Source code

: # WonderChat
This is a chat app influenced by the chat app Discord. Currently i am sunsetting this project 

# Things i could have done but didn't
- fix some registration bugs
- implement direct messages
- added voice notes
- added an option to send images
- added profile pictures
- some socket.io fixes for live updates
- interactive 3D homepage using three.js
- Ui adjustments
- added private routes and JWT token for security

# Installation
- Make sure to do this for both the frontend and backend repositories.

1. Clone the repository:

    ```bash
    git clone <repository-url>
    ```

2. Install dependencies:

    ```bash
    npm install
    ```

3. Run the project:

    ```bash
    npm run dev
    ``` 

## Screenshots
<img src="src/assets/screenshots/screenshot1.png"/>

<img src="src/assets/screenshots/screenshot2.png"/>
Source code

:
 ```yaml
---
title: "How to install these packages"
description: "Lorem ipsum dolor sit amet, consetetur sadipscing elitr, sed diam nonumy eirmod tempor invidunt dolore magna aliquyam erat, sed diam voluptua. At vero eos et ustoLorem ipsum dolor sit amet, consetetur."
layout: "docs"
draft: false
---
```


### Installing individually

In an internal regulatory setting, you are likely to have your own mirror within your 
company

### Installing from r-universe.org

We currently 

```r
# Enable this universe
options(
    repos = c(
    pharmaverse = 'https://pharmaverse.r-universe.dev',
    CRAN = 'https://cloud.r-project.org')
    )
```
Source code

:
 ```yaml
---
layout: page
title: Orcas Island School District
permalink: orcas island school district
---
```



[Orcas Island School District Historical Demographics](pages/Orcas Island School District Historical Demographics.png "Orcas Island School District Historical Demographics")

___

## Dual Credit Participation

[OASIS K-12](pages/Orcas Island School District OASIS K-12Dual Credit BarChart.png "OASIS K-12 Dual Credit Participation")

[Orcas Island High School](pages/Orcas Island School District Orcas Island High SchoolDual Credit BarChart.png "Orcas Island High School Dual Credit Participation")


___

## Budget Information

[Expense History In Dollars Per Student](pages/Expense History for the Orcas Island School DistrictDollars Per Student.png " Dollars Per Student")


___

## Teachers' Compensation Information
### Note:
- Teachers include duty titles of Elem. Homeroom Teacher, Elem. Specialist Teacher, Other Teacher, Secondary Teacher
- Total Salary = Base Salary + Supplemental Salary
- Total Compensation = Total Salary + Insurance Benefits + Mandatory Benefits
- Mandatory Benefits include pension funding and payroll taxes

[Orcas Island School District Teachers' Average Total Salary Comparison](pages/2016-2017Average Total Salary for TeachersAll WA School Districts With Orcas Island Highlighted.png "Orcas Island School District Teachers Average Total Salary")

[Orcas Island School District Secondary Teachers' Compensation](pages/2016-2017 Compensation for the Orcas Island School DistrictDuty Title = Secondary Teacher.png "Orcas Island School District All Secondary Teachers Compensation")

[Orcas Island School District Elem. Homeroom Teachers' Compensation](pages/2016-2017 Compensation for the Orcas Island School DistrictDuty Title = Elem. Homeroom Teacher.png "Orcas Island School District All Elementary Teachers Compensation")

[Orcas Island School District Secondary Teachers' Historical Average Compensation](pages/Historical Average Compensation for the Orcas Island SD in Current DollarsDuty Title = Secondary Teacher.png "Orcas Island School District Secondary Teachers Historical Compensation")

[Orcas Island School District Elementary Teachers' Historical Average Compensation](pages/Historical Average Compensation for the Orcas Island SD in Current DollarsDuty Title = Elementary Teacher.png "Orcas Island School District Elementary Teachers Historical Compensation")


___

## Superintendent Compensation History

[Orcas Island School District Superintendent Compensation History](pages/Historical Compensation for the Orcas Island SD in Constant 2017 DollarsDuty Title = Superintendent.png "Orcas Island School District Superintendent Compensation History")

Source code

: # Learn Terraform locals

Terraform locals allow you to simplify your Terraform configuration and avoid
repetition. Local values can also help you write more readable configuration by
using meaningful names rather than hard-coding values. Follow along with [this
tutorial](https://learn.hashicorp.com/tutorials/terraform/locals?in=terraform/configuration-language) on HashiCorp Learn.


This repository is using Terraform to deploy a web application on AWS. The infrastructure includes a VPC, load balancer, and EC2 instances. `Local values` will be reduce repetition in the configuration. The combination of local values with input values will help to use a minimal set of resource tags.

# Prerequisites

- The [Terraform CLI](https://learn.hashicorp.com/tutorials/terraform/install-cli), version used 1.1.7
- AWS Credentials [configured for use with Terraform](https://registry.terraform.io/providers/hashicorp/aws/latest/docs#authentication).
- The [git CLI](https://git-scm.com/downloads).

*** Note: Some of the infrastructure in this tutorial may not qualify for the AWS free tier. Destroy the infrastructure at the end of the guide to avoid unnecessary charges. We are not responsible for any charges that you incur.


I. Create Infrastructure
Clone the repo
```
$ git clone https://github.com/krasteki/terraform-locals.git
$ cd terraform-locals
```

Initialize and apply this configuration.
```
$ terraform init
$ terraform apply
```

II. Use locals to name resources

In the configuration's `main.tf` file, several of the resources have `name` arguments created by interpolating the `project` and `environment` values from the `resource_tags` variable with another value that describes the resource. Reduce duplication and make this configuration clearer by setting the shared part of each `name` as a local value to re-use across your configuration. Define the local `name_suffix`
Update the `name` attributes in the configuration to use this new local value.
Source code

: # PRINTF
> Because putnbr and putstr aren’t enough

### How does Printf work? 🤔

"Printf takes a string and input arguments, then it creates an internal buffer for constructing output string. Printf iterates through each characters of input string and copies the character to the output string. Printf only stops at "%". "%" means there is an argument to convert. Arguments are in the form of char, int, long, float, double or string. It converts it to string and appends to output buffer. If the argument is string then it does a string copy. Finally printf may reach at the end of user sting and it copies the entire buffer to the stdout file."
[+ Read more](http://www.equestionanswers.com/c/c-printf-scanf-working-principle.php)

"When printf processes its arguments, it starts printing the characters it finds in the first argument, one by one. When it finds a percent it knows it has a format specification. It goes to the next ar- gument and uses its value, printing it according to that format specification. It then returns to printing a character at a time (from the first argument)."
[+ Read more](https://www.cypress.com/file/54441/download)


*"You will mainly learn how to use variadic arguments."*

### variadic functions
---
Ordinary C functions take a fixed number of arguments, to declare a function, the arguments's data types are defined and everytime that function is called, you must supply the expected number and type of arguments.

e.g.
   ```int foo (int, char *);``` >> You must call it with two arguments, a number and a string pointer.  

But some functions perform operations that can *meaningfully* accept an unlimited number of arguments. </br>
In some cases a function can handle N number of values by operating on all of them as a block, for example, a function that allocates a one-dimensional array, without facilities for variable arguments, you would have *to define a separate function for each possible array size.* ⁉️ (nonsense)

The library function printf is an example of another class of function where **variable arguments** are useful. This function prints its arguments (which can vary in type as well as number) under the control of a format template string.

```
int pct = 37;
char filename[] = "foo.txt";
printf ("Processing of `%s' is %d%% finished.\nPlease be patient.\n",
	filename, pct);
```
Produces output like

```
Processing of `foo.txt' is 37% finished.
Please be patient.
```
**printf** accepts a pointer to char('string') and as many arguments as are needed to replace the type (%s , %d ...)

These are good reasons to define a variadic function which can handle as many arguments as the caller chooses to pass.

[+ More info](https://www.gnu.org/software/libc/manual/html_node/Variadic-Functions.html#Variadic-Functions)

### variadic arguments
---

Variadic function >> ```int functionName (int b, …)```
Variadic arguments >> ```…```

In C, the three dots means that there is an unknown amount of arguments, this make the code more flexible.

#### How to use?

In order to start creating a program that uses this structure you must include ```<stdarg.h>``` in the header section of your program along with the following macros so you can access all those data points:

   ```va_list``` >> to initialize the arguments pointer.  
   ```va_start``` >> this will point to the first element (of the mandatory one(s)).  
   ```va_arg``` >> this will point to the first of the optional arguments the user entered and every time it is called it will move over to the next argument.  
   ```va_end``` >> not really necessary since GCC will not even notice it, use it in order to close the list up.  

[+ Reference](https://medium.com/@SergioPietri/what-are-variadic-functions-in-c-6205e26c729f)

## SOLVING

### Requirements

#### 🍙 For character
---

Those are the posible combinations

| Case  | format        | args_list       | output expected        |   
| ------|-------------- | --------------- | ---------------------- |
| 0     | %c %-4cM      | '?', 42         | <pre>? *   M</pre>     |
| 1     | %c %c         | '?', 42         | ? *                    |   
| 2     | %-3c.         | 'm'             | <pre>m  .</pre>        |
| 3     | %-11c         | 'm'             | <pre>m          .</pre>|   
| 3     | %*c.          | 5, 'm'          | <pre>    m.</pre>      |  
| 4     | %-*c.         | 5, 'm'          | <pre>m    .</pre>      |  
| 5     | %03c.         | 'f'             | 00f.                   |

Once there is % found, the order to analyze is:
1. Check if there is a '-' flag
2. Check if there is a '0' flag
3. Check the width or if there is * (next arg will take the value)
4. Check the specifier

* _What is required_
State, as a bare number, how many lines of the material contain "DollarsDuty".

* _Response_
3